A compiler from 2001 might notice function f is used in a loop and inline it:
>for (int i = 1; i < 5; i++) {
> j += (i+2); }
>printf("%d",j)

Then it might unroll the loop:
> j += (1+2);
> j += (2+2);
> j += (3+2);
> j += (4+2);
>printf("%d",j)

Then it might fold the constants:
> j += (3);
> j += (4);
> j += (5);
> j += (6);
>printf("%d",j)

A more advanced compiler would work in static-single-assignment form, which looks something like this:
> j1 = j0 + 3;
> j2 = j1 + 4;
> j3 = j2 + 5;
> j4 = j3 + 6;
>printf("%d",j4)

SSA is a representation where every label is immutable: it can be written once and only once, which makes it easy to reason about algebraically.

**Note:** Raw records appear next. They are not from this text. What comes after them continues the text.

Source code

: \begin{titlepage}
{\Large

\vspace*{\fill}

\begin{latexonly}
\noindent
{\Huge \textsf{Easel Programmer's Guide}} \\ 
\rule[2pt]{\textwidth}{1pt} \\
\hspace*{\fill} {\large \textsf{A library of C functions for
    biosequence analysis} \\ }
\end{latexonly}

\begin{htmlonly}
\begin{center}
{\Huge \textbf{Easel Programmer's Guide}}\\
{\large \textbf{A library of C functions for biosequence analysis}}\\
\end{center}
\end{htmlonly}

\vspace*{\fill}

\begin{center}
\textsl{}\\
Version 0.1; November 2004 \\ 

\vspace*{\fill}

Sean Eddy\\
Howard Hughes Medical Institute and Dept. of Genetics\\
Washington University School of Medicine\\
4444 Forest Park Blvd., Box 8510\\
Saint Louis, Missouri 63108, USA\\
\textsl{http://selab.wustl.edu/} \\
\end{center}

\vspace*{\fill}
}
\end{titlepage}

An SSA compiler would simplify the SSA representation like this:
> j1 = j0 + 3;
> j2 = j1 + 4;
> j4 = (j2 + 5;) + 6;
>printf("%d",j4)

> j1 = j0 + 3;
> j4 = ((j1 + 4) + 5) + 6;
>printf("%d",j4)

> j4 = (((j0 + 3) + 4) + 5) + 6;
>printf("%d",j4)

> j4 = j0 + 18;
>printf("%d",j4)

Which is as optimised as it can get. You couldn't do better by hand.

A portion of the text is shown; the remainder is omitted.